Task item: From the entries that follow, gather each line holding the word "proposal".

[Data excerpts]
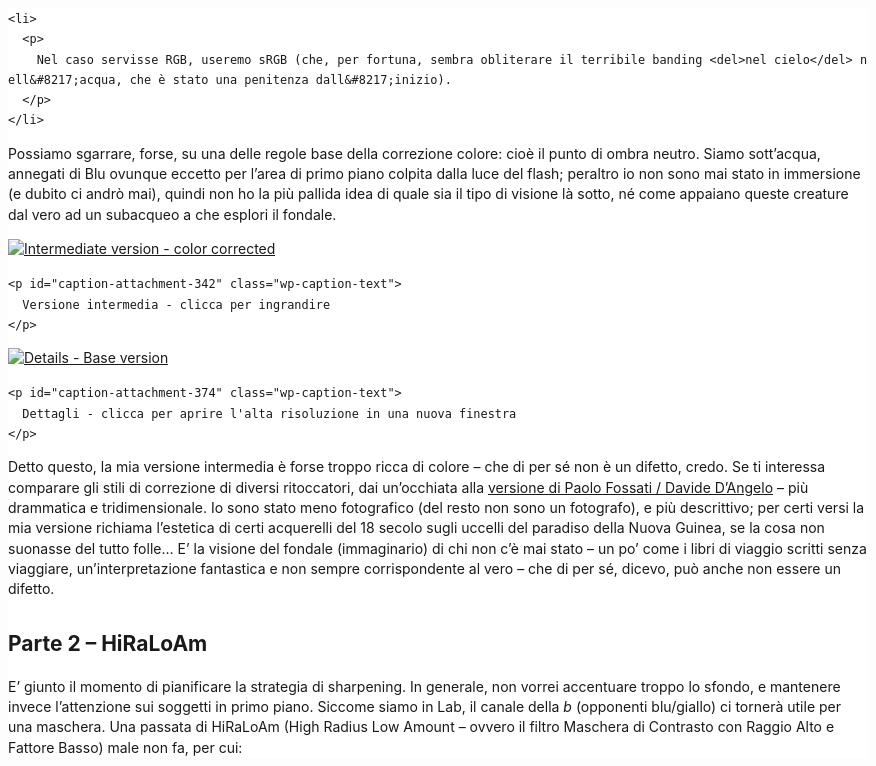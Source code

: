     <li>
      <p>
        Nel caso servisse RGB, useremo sRGB (che, per fortuna, sembra obliterare il terribile banding <del>nel cielo</del> nell&#8217;acqua, che è stato una penitenza dall&#8217;inizio).
      </p>
    </li>
  </ol>
  
  <p>
    Possiamo sgarrare, forse, su una delle regole base della correzione colore: cioè il punto di ombra neutro. Siamo sott&#8217;acqua, annegati di Blu ovunque eccetto per l&#8217;area di primo piano colpita dalla luce del flash; peraltro io non sono mai stato in immersione (e dubito ci andrò mai), quindi non ho la più pallida idea di quale sia il tipo di visione là sotto, né come appaiano queste creature dal vero ad un subacqueo a che esplori il fondale.
  </p>
  
  <div id="attachment_342" style="width: 580px" class="wp-caption aligncenter">
    <a href="http://localhost:8888/wp-content/uploads/2011/11/01-intermediate_H.jpg" target="_blank"><img aria-describedby="caption-attachment-342" class="size-full wp-image-342  " title="Intermediate version - color corrected" src="http://localhost:8888/wp-content/uploads/2011/11/01-Intermediate_L.jpg" alt="Intermediate version - color corrected" width="570" height="381" srcset="http://localhost:8888/wp-content/uploads/2011/11/01-Intermediate_L.jpg 570w, http://localhost:8888/wp-content/uploads/2011/11/01-Intermediate_L-150x100.jpg 150w, http://localhost:8888/wp-content/uploads/2011/11/01-Intermediate_L-300x200.jpg 300w" sizes="(max-width: 570px) 100vw, 570px" /></a>
    
    <p id="caption-attachment-342" class="wp-caption-text">
      Versione intermedia - clicca per ingrandire
    </p>
  </div>
  
  <div id="attachment_374" style="width: 580px" class="wp-caption aligncenter">
    <a href="http://localhost:8888/wp-content/uploads/2011/11/Details_BASE.jpg" target="_blank"><img aria-describedby="caption-attachment-374" class="size-full wp-image-374 " title="Details - Base version" src="http://localhost:8888/wp-content/uploads/2011/11/Details_BASE.jpg" alt="Details - Base version" width="570" height="286" srcset="http://localhost:8888/wp-content/uploads/2011/11/Details_BASE.jpg 826w, http://localhost:8888/wp-content/uploads/2011/11/Details_BASE-150x75.jpg 150w, http://localhost:8888/wp-content/uploads/2011/11/Details_BASE-300x150.jpg 300w" sizes="(max-width: 570px) 100vw, 570px" /></a>
    
    <p id="caption-attachment-374" class="wp-caption-text">
      Dettagli - clicca per aprire l'alta risoluzione in una nuova finestra
    </p>
  </div>
  
  <p>
    Detto questo, la mia versione intermedia è forse troppo ricca di colore &#8211; che di per sé non è un difetto, credo. Se ti interessa comparare gli stili di correzione di diversi ritoccatori, dai un&#8217;occhiata alla <a title="Paolo Fossati / Davide D'Angelo version" href="http://www.paolo-fossati.com/Galleria%20Arabia/slides/Ayla-22.jpg" target="_blank">versione di Paolo Fossati / Davide D&#8217;Angelo</a> &#8211; più drammatica e tridimensionale. Io sono stato meno fotografico (del resto non sono un fotografo), e più descrittivo; per certi versi la mia versione richiama l&#8217;estetica di certi acquerelli del 18 secolo sugli uccelli del paradiso della Nuova Guinea, se la cosa non suonasse del tutto folle&#8230; E&#8217; la visione del fondale (immaginario) di chi non c&#8217;è mai stato &#8211; un po&#8217; come i libri di viaggio scritti senza viaggiare, un&#8217;interpretazione fantastica e non sempre corrispondente al vero &#8211; che di per sé, dicevo, può anche non essere un difetto.
  </p>
  
  <h2>
    Parte 2 &#8211; HiRaLoAm
  </h2>
  
  <p>
    E’ giunto il momento di pianificare la strategia di sharpening. In generale, non vorrei accentuare troppo lo sfondo, e mantenere invece l’attenzione sui soggetti in primo piano. Siccome siamo in Lab, il canale della <em>b</em> (opponenti blu/giallo) ci tornerà utile per una maschera. Una passata di HiRaLoAm (High Radius Low Amount – ovvero il filtro Maschera di Contrasto con Raggio Alto e Fattore Basso) male non fa, per cui:
  </p>
  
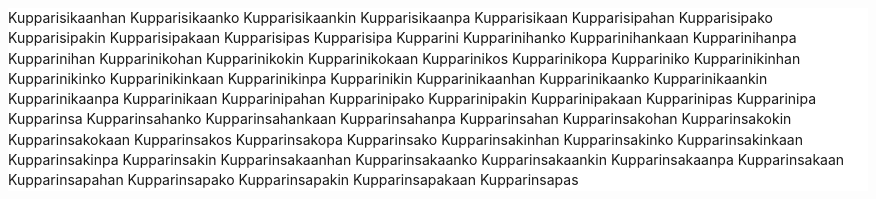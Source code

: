 Kupparisikaanhan
Kupparisikaanko
Kupparisikaankin
Kupparisikaanpa
Kupparisikaan
Kupparisipahan
Kupparisipako
Kupparisipakin
Kupparisipakaan
Kupparisipas
Kupparisipa
Kupparini
Kupparinihanko
Kupparinihankaan
Kupparinihanpa
Kupparinihan
Kupparinikohan
Kupparinikokin
Kupparinikokaan
Kupparinikos
Kupparinikopa
Kuppariniko
Kupparinikinhan
Kupparinikinko
Kupparinikinkaan
Kupparinikinpa
Kupparinikin
Kupparinikaanhan
Kupparinikaanko
Kupparinikaankin
Kupparinikaanpa
Kupparinikaan
Kupparinipahan
Kupparinipako
Kupparinipakin
Kupparinipakaan
Kupparinipas
Kupparinipa
Kupparinsa
Kupparinsahanko
Kupparinsahankaan
Kupparinsahanpa
Kupparinsahan
Kupparinsakohan
Kupparinsakokin
Kupparinsakokaan
Kupparinsakos
Kupparinsakopa
Kupparinsako
Kupparinsakinhan
Kupparinsakinko
Kupparinsakinkaan
Kupparinsakinpa
Kupparinsakin
Kupparinsakaanhan
Kupparinsakaanko
Kupparinsakaankin
Kupparinsakaanpa
Kupparinsakaan
Kupparinsapahan
Kupparinsapako
Kupparinsapakin
Kupparinsapakaan
Kupparinsapas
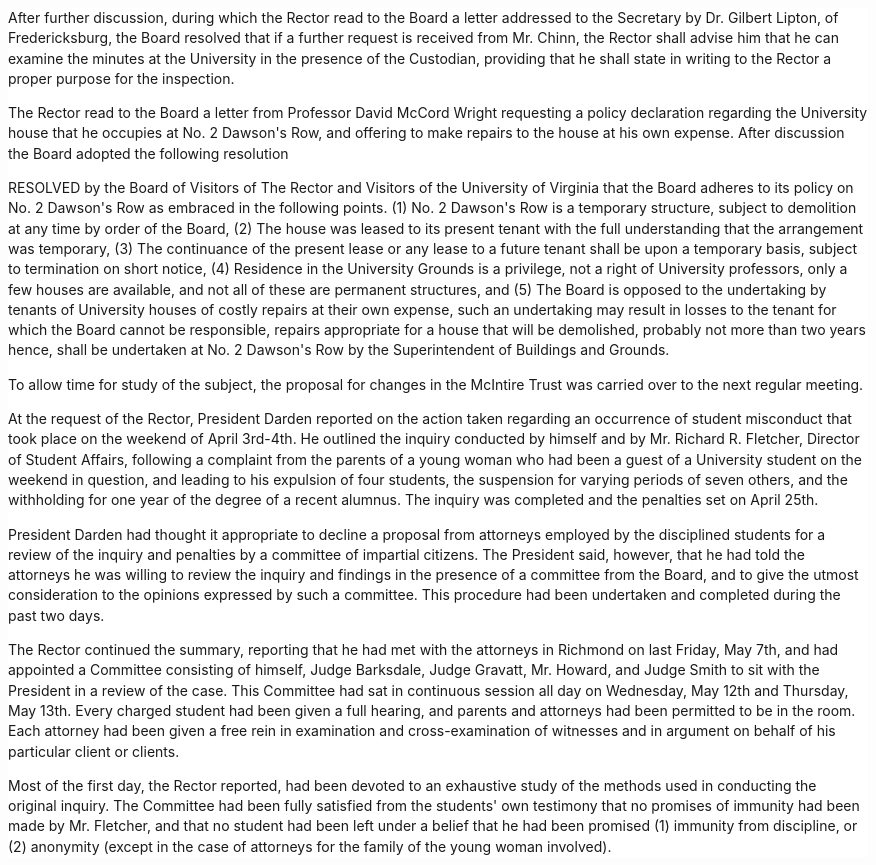After further discussion, during which the Rector read to the Board a letter addressed to the Secretary by Dr. Gilbert Lipton, of Fredericksburg, the Board resolved that if a further request is received from Mr. Chinn, the Rector shall advise him that he can examine the minutes at the University in the presence of the Custodian, providing that he shall state in writing to the Rector a proper purpose for the inspection.

The Rector read to the Board a letter from Professor David McCord Wright requesting a policy declaration regarding the University house that he occupies at No. 2 Dawson's Row, and offering to make repairs to the house at his own expense. After discussion the Board adopted the following resolution

RESOLVED by the Board of Visitors of The Rector and Visitors of the University of Virginia that the Board adheres to its policy on No. 2 Dawson's Row as embraced in the following points. (1) No. 2 Dawson's Row is a temporary structure, subject to demolition at any time by order of the Board, (2) The house was leased to its present tenant with the full understanding that the arrangement was temporary, (3) The continuance of the present lease or any lease to a future tenant shall be upon a temporary basis, subject to termination on short notice, (4) Residence in the University Grounds is a privilege, not a right of University professors, only a few houses are available, and not all of these are permanent structures, and (5) The Board is opposed to the undertaking by tenants of University houses of costly repairs at their own expense, such an undertaking may result in losses to the tenant for which the Board cannot be responsible, repairs appropriate for a house that will be demolished, probably not more than two years hence, shall be undertaken at No. 2 Dawson's Row by the Superintendent of Buildings and Grounds.

To allow time for study of the subject, the proposal for changes in the McIntire Trust was carried over to the next regular meeting.

At the request of the Rector, President Darden reported on the action taken regarding an occurrence of student misconduct that took place on the weekend of April 3rd-4th. He outlined the inquiry conducted by himself and by Mr. Richard R. Fletcher, Director of Student Affairs, following a complaint from the parents of a young woman who had been a guest of a University student on the weekend in question, and leading to his expulsion of four students, the suspension for varying periods of seven others, and the withholding for one year of the degree of a recent alumnus. The inquiry was completed and the penalties set on April 25th.

President Darden had thought it appropriate to decline a proposal from attorneys employed by the disciplined students for a review of the inquiry and penalties by a committee of impartial citizens. The President said, however, that he had told the attorneys he was willing to review the inquiry and findings in the presence of a committee from the Board, and to give the utmost consideration to the opinions expressed by such a committee. This procedure had been undertaken and completed during the past two days.

The Rector continued the summary, reporting that he had met with the attorneys in Richmond on last Friday, May 7th, and had appointed a Committee consisting of himself, Judge Barksdale, Judge Gravatt, Mr. Howard, and Judge Smith to sit with the President in a review of the case. This Committee had sat in continuous session all day on Wednesday, May 12th and Thursday, May 13th. Every charged student had been given a full hearing, and parents and attorneys had been permitted to be in the room. Each attorney had been given a free rein in examination and cross-examination of witnesses and in argument on behalf of his particular client or clients.

Most of the first day, the Rector reported, had been devoted to an exhaustive study of the methods used in conducting the original inquiry. The Committee had been fully satisfied from the students' own testimony that no promises of immunity had been made by Mr. Fletcher, and that no student had been left under a belief that he had been promised (1) immunity from discipline, or (2) anonymity (except in the case of attorneys for the family of the young woman involved).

Exercise response:
To allow time for study of the subject, the proposal for changes in the McIntire Trust was carried over to the next regular meeting.
President Darden had thought it appropriate to decline a proposal from attorneys employed by the disciplined students for a review of the inquiry and penalties by a committee of impartial citizens. The President said, however, that he had told the attorneys he was willing to review the inquiry and findings in the presence of a committee from the Board, and to give the utmost consideration to the opinions expressed by such a committee. This procedure had been undertaken and completed during the past two days.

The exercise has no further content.